Available records.
::::::

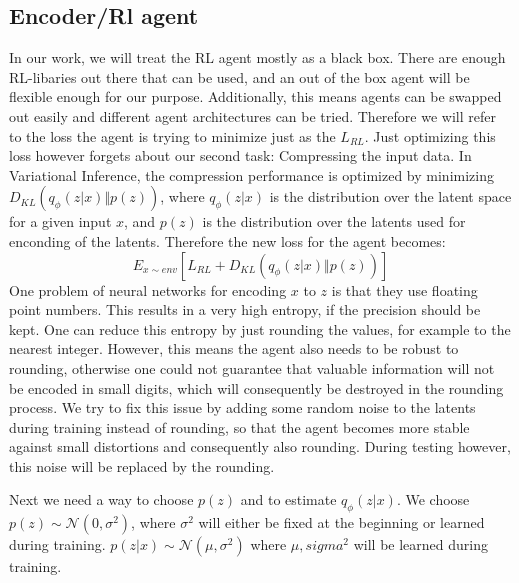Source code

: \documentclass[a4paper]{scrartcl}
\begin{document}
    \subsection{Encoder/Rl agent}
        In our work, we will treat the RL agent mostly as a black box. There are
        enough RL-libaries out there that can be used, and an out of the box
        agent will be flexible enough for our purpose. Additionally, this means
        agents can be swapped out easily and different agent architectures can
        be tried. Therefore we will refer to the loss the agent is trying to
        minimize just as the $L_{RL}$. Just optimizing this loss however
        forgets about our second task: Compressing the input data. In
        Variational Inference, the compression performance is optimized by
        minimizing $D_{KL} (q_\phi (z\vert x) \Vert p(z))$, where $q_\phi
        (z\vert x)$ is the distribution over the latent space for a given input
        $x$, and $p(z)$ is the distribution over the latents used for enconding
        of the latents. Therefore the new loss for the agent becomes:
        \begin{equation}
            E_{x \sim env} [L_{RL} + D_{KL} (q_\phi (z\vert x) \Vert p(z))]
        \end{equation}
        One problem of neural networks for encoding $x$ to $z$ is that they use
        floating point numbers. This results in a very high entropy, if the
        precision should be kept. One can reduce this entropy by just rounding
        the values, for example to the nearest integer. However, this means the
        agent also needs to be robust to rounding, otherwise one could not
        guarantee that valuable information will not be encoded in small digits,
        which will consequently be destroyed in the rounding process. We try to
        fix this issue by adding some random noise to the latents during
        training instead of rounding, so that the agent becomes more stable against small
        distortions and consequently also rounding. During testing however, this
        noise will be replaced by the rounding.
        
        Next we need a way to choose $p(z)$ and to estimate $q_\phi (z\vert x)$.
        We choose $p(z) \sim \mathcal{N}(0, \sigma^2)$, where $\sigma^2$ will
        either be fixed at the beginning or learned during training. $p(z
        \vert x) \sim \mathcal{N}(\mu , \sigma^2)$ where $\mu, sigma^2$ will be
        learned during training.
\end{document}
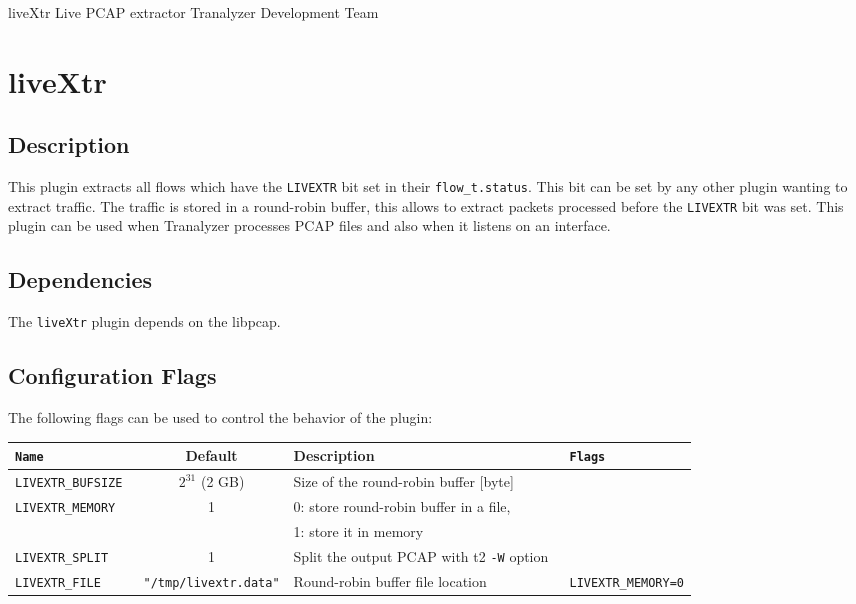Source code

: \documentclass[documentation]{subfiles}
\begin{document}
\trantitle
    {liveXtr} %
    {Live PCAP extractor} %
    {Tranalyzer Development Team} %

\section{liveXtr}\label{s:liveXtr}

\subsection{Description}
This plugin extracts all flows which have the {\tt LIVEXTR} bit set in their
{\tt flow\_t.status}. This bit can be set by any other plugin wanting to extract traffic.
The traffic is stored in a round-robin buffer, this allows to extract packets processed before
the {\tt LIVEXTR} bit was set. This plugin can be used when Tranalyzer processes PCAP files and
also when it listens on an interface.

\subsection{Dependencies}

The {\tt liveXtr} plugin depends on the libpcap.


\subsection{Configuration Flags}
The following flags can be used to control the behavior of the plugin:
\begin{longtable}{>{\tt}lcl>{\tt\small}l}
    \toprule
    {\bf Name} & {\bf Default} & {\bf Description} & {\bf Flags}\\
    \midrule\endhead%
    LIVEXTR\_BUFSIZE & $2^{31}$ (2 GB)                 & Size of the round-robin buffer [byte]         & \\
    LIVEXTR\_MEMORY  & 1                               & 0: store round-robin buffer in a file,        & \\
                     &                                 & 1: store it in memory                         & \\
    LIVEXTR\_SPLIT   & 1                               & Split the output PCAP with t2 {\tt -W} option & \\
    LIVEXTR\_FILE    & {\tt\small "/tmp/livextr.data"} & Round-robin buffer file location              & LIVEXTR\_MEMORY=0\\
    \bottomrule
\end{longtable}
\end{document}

::::::

Work task.
Reproduce exactly, and only, the part of the listing above that begins at the line with "be tried. Therefore" and goes on through the line with "the values, for".

Finished task.
        be tried. Therefore we will refer to the loss the agent is trying to
        minimize just as the $L_{RL}$. Just optimizing this loss however
        forgets about our second task: Compressing the input data. In
        Variational Inference, the compression performance is optimized by
        minimizing $D_{KL} (q_\phi (z\vert x) \Vert p(z))$, where $q_\phi
        (z\vert x)$ is the distribution over the latent space for a given input
        $x$, and $p(z)$ is the distribution over the latents used for enconding
        of the latents. Therefore the new loss for the agent becomes:
        \begin{equation}
            E_{x \sim env} [L_{RL} + D_{KL} (q_\phi (z\vert x) \Vert p(z))]
        \end{equation}
        One problem of neural networks for encoding $x$ to $z$ is that they use
        floating point numbers. This results in a very high entropy, if the
        precision should be kept. One can reduce this entropy by just rounding
        the values, for example to the nearest integer. However, this means the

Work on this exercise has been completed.